Prompt:
Starting with the line that contains "In some instances, infinities" and stopping after the line that contains "This option is used to set", copy the entries below exactly. Include nothing else.

Dataset items:
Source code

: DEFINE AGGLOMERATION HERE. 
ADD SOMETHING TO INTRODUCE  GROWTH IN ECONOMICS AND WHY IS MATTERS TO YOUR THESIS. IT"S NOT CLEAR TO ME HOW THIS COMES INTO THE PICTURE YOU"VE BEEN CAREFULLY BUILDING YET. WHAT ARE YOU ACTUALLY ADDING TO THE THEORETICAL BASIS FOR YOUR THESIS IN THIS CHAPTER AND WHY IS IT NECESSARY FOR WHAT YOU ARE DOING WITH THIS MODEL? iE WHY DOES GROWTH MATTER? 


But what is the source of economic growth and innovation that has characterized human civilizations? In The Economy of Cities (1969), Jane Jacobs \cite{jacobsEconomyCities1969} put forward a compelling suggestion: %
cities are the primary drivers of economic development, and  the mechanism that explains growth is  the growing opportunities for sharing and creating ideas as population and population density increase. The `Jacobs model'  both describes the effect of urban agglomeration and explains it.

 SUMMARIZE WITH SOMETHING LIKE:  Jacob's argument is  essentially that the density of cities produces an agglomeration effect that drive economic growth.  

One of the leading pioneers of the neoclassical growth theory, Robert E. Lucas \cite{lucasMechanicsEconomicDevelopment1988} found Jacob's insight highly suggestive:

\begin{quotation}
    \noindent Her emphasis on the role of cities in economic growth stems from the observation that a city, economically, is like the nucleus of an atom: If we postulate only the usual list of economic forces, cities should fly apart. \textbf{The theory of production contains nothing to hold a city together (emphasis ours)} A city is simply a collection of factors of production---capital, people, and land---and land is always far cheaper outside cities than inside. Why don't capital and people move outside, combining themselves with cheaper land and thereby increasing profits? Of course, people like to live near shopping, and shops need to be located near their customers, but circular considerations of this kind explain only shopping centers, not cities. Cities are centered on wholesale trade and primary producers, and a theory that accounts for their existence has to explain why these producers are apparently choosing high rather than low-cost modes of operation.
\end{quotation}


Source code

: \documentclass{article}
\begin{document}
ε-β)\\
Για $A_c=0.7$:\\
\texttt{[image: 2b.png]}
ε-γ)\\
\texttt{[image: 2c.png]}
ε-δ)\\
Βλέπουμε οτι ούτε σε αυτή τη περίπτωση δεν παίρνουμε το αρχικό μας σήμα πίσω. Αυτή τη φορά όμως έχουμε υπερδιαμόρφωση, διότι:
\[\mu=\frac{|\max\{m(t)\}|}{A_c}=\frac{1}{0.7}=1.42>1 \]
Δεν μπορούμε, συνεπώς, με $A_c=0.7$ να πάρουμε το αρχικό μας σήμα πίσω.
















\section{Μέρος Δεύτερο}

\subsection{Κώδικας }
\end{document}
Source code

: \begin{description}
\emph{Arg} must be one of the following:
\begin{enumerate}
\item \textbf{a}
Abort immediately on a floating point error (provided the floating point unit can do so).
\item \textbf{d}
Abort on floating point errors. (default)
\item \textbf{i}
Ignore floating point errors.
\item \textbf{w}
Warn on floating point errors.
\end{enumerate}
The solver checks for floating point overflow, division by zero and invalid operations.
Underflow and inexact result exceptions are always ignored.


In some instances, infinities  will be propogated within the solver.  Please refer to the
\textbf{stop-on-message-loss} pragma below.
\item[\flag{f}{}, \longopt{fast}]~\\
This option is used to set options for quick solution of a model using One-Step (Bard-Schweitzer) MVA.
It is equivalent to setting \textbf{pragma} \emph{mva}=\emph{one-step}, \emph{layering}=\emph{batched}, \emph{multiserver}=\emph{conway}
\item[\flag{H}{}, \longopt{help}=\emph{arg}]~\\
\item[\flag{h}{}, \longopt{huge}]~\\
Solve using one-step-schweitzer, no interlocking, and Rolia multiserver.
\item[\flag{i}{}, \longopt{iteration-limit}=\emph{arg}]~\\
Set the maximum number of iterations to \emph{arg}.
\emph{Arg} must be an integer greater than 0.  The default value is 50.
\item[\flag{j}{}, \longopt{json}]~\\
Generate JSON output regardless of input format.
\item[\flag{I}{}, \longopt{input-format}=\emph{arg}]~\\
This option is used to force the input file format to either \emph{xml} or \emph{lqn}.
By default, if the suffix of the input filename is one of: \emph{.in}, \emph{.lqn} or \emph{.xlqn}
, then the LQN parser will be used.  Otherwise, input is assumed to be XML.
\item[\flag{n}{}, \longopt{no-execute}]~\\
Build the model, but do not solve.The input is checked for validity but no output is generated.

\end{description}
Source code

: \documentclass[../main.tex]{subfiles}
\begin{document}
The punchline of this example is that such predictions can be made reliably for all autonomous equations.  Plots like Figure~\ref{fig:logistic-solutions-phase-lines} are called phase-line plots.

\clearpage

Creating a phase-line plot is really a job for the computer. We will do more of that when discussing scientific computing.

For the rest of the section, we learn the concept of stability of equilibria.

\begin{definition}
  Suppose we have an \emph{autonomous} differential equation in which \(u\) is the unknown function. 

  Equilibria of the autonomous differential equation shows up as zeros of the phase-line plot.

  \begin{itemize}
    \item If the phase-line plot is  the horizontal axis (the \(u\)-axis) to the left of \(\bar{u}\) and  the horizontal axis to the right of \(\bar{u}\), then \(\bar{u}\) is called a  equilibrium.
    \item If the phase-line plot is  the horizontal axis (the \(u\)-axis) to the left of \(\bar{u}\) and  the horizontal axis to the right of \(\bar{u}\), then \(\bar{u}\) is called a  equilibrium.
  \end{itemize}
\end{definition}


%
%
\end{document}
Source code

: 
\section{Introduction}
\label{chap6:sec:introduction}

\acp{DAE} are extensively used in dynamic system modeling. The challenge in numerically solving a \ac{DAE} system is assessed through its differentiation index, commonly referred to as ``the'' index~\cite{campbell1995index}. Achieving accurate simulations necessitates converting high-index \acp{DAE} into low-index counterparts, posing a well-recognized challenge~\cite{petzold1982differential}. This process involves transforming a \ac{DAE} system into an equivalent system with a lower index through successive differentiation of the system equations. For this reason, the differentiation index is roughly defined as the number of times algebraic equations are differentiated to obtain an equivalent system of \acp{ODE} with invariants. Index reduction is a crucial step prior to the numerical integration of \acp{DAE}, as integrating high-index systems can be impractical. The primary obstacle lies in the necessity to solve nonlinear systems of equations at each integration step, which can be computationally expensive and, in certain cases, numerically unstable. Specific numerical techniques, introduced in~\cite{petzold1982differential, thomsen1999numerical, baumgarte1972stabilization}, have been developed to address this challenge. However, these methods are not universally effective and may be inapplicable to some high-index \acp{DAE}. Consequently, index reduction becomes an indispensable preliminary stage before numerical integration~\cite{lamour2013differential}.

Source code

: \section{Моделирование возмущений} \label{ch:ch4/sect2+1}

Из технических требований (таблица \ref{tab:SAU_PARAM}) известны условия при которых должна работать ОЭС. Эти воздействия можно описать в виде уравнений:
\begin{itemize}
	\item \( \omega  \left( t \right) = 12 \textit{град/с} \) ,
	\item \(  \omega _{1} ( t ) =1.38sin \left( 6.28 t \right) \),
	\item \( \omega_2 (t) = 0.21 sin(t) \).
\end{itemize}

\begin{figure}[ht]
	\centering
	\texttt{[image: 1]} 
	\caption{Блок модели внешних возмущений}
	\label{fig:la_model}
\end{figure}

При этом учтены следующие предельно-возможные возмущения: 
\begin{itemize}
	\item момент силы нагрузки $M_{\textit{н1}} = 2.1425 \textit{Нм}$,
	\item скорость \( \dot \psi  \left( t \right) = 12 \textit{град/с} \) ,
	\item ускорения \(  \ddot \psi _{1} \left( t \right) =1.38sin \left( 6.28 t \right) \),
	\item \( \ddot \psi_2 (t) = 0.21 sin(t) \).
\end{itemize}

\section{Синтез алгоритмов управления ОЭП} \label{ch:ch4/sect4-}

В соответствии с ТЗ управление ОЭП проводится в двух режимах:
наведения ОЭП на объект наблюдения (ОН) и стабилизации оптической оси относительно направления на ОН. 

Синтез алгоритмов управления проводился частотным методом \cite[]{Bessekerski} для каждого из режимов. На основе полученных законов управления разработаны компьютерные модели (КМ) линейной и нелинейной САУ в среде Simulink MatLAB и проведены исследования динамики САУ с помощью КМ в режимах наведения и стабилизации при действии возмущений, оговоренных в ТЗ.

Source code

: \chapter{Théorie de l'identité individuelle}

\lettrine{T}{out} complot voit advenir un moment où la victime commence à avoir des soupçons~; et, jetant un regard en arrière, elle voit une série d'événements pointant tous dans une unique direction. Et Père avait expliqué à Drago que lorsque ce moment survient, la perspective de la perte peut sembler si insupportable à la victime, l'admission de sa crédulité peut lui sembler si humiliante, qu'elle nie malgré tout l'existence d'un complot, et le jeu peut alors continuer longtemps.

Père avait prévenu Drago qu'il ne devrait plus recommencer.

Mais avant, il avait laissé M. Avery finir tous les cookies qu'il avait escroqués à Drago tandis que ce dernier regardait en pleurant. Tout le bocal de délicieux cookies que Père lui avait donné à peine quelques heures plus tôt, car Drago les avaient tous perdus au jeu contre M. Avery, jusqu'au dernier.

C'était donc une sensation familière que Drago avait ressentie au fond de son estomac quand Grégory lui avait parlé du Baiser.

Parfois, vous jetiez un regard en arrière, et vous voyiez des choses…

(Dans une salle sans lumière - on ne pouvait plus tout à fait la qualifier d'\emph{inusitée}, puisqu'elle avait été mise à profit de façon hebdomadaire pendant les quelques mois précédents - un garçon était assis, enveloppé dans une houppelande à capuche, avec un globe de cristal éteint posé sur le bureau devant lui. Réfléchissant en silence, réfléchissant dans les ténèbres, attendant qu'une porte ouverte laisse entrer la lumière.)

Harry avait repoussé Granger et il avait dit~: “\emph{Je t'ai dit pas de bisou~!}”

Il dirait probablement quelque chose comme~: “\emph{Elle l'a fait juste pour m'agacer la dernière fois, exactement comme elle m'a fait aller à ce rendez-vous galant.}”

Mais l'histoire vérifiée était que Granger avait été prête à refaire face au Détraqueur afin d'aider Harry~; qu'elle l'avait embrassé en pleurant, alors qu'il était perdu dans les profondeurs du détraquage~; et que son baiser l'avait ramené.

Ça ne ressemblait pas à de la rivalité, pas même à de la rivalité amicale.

Solution to the problem:
In some instances, infinities  will be propogated within the solver.  Please refer to the
\textbf{stop-on-message-loss} pragma below.
\item[\flag{f}{}, \longopt{fast}]~\\
This option is used to set options for quick solution of a model using One-Step (Bard-Schweitzer) MVA.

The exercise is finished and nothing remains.